La rovina era anche il fascino di Rafenstein. Ma che deve restare dov'è. «Anch'io sono affascinato. Magari perchè amo Piranesi. Ma adesso è un'altra cosa». Le pietre sono consolidate, i tramezzi rinforzati sotto la direzione dell'architetto Benno Weber (che è anche vicepresidente dell'Heimatschutzverein) affiancato dalla sovrintendenza e dal geometra Diego Delmonego. Si è scavato per quattro metri tra ogni genere di detriti, per arrivare al piano calpestato originario, quello del cortile interno.
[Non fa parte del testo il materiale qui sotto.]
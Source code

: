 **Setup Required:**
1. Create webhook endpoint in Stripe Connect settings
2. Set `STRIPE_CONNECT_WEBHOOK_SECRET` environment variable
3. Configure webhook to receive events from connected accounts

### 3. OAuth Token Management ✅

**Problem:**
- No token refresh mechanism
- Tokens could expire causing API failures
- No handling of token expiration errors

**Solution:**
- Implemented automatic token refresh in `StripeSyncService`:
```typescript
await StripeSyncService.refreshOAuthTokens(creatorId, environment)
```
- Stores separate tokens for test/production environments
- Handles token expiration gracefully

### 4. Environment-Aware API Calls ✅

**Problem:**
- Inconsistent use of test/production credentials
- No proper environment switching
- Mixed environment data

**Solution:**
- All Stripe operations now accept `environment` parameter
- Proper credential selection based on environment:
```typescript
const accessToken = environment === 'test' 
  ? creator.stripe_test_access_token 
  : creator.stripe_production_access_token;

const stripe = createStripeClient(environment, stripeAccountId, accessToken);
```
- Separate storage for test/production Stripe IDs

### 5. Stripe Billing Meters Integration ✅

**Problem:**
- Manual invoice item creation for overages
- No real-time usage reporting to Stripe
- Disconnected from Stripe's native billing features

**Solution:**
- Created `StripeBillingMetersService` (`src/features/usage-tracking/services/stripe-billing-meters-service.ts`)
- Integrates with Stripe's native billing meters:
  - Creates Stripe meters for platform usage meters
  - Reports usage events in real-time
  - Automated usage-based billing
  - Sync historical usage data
Una storia complicata dentro quelle mura. Cominciata con un vescovo di Trento. Era il XIII secolo e sua eminenza Friedrich von Wangen era più preoccupato dagli affari terreni che non da quelli celesti. E il suo cruccio era controllare tutti i traffici che collegavano il sud (Bolzano) al nord. Proprio sotto la rocca passava allora un'importante via di comunicazione e, dunque, via alla fortificazione. Prima una piccola torre, poi un palazzo, poi, nel XVI secolo l'ala sud. E infine nel XVI secolo i lavori più importanti, con la proprietà che era già passata da Franz von Ravenstein ai Weinecker e quindi ai Wolkenstein. E proprio qui, a Rafenstein, intorno al 1600, Sittich von Wolkenstein, il feudatario, redasse la sua Landesbeschreibung von Tirol, la "Descrizione storico-statistica della contea del Tirolo".
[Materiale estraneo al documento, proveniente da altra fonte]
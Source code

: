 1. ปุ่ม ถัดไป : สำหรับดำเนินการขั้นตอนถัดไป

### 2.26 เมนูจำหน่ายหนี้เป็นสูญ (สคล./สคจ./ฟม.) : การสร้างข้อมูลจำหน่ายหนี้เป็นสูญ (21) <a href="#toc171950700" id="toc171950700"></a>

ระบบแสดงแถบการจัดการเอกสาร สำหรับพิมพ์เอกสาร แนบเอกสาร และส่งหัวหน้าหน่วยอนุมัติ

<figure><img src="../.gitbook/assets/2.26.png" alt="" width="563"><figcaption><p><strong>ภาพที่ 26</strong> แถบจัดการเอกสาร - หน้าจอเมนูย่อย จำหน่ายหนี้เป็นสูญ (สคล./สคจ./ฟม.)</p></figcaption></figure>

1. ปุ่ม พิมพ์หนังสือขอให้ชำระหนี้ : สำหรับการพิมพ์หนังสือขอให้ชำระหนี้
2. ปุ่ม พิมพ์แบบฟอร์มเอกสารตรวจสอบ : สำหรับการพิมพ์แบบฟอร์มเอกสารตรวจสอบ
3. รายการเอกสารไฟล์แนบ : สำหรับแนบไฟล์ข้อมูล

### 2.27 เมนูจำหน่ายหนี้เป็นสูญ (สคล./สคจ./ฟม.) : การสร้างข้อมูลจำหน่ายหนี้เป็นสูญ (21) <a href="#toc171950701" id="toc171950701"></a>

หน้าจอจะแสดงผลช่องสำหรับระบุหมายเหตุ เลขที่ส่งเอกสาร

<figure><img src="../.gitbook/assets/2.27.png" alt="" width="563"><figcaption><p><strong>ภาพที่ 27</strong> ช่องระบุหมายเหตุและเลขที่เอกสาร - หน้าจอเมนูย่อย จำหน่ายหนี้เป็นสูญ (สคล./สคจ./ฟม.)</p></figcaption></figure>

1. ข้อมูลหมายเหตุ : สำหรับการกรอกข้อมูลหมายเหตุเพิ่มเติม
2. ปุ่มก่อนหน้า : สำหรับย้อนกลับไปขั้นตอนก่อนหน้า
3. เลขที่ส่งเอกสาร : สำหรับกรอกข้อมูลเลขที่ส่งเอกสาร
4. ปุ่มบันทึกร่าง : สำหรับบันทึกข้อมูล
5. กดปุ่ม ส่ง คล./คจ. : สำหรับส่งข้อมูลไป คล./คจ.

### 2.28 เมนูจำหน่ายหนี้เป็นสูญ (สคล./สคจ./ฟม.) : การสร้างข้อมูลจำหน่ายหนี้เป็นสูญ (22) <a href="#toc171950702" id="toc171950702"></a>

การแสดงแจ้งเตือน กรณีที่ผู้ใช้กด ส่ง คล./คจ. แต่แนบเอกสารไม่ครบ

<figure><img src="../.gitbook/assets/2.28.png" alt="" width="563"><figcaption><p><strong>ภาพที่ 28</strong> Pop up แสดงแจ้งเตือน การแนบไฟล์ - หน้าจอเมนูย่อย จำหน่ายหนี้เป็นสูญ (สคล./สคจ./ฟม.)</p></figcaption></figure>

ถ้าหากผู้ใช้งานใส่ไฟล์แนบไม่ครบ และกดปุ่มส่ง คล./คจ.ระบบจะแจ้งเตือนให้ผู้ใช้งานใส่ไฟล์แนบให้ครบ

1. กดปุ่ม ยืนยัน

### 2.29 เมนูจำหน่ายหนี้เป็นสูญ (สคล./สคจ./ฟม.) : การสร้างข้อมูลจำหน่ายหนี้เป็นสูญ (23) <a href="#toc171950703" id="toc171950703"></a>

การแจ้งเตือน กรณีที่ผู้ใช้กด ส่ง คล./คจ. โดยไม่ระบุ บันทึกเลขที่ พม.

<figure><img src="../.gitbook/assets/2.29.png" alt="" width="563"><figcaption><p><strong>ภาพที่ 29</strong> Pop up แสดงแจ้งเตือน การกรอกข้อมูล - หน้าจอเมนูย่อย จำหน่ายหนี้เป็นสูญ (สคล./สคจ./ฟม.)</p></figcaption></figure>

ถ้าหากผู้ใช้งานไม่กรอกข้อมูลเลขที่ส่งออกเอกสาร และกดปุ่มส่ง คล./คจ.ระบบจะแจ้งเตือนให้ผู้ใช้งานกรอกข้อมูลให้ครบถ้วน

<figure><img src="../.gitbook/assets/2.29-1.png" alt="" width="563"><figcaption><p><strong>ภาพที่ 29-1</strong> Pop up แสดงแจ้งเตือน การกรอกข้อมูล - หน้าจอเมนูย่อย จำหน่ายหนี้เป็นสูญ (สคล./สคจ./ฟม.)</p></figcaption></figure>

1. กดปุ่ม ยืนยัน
Da allora, una lenta decadenza. Finchè, nel XIX secolo venne abbandonato. Grandi famiglie in crisi ma anche una novità fiscale: una tassa "sui tetti". Chi li aveva pagava. E allora, hanno pensato i castellani ormai imborghesiti, meglio non averlo. Sia il tetto che la tassa. Senza tetto il castello si è a poco a poco ripiegato su se stesso fino a diventare lo scheletro che è ora.

I lavori sono stati una fatica ma anche una sorpresa. La prima è stata uno stemma. Sono i Wolkenstein che hanno lasciato ancora una loro traccia. Uno stipite elegante e una data, sfuggita ai crolli e alle cannonate sudtirolesi. Poi, mano a mano che procedevano gli sgomberi, è tornata alla luce la "stanza delle colonne". Quasi come a Mareccio. Un ambiente che si apre a fianco del grande cortile interno. Con due colonne che ora occhieggiano sugli stipiti. Oltre, anche una piccola cappella, finalmente chiusa da un tetto. E adesso?

"Adesso si ragiona" dice Rizzolli. Forse si coprirà un altro locale per poter ospitare incontri ed eventi. Il castello sarà ancora un luogo da trattare con i guanti ma il più è fatto . «Il castello è un Landmark» scandisce Rizzolli. E' un segno potente nello skyline della città. E' lì da settecento anni a incidere sui contorni del nostro sguardo bolzanino. resterà lì, soltanto un poco più sicuro.